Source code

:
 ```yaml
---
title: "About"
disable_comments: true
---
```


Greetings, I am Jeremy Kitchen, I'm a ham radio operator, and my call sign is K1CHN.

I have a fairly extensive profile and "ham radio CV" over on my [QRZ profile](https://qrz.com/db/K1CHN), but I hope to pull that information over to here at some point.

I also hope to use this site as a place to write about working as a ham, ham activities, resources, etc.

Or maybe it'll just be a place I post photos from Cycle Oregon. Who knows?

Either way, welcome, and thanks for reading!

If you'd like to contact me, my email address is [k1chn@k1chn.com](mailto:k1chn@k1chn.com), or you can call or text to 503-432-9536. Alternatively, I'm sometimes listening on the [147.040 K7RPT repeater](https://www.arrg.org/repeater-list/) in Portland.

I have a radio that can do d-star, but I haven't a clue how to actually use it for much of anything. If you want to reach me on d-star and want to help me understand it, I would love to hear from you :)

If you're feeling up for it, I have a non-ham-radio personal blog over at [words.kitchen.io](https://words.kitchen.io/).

==

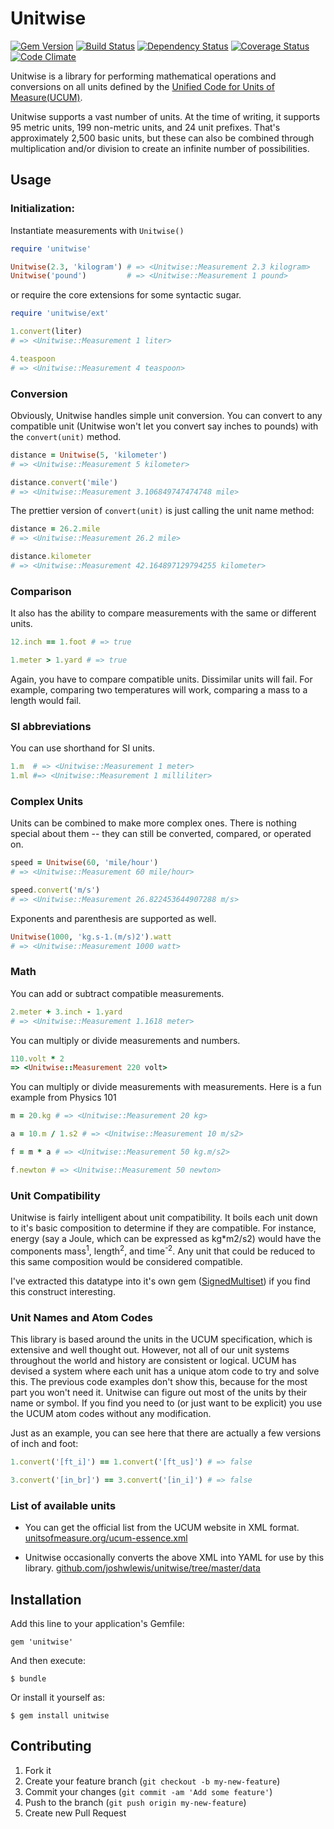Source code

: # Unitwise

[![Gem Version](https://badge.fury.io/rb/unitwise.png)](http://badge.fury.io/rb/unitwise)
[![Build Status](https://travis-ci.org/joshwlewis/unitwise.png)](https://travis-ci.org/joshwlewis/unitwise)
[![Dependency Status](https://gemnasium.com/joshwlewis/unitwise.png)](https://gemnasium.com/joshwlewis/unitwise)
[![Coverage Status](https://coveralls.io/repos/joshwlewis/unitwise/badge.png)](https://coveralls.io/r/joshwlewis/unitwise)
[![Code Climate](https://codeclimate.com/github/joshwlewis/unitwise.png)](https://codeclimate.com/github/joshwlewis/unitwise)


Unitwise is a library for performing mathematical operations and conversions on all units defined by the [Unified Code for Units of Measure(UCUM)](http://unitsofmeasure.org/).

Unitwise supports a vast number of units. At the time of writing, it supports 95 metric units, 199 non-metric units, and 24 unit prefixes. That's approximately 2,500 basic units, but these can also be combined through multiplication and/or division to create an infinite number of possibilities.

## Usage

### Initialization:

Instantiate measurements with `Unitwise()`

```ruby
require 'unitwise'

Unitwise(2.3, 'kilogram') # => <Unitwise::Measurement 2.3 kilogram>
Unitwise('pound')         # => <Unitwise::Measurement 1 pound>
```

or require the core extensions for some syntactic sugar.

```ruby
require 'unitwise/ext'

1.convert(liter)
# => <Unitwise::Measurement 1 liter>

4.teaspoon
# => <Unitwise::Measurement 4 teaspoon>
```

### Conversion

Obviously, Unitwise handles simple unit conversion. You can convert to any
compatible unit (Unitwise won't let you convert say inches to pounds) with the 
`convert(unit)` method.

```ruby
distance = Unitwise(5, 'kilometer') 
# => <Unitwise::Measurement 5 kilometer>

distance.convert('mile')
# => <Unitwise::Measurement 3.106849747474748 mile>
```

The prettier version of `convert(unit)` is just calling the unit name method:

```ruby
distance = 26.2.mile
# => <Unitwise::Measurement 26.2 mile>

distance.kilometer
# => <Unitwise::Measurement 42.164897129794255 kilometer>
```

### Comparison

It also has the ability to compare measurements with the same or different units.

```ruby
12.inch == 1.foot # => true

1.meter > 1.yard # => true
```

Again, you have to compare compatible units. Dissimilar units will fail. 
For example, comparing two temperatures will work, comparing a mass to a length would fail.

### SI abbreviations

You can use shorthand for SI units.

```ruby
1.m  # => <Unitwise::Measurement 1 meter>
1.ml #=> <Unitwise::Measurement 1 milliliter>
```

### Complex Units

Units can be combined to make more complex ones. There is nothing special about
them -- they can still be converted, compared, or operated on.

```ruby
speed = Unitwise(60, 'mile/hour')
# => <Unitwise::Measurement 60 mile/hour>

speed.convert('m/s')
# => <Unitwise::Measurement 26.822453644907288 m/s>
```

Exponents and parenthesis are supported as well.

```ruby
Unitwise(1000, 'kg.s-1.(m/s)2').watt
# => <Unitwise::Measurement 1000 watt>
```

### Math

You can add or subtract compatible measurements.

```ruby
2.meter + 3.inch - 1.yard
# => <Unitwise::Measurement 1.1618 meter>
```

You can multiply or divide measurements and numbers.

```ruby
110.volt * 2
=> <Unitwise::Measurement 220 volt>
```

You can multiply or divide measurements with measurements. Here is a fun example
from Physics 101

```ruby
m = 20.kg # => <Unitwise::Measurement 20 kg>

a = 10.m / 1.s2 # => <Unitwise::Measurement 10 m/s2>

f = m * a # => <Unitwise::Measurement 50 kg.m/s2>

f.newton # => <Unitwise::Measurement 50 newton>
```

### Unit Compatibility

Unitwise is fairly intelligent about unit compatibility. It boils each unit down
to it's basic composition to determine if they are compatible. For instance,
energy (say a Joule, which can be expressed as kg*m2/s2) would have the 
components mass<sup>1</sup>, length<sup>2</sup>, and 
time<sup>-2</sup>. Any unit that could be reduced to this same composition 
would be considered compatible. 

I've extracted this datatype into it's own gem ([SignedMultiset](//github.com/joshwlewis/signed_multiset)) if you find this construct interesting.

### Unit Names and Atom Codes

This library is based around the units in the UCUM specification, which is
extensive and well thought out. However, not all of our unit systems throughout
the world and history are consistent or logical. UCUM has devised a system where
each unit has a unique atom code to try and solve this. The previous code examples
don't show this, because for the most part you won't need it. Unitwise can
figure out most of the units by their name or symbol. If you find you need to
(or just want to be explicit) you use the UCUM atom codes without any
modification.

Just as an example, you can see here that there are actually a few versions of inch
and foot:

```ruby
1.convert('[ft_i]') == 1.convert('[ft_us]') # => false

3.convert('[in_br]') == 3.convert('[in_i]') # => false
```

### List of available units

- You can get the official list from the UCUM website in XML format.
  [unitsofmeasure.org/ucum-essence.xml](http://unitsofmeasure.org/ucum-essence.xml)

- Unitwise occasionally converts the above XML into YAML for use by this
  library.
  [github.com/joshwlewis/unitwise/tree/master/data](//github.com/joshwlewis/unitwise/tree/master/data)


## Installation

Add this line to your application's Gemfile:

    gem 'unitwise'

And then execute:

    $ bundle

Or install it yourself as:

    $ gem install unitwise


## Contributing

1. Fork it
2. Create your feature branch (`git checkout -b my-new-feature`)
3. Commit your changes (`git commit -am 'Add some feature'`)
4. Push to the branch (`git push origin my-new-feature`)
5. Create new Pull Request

§ WHAT THE TASK REQUIRES:
Retype exactly, and only, the lines above from the one where "Greetings, I am" occurs up to and including the one where "Either way, welcome, and thanks for reading!" occurs.

§ RESULT:
Greetings, I am Jeremy Kitchen, I'm a ham radio operator, and my call sign is K1CHN.

I have a fairly extensive profile and "ham radio CV" over on my [QRZ profile](https://qrz.com/db/K1CHN), but I hope to pull that information over to here at some point.

I also hope to use this site as a place to write about working as a ham, ham activities, resources, etc.

Or maybe it'll just be a place I post photos from Cycle Oregon. Who knows?

Either way, welcome, and thanks for reading!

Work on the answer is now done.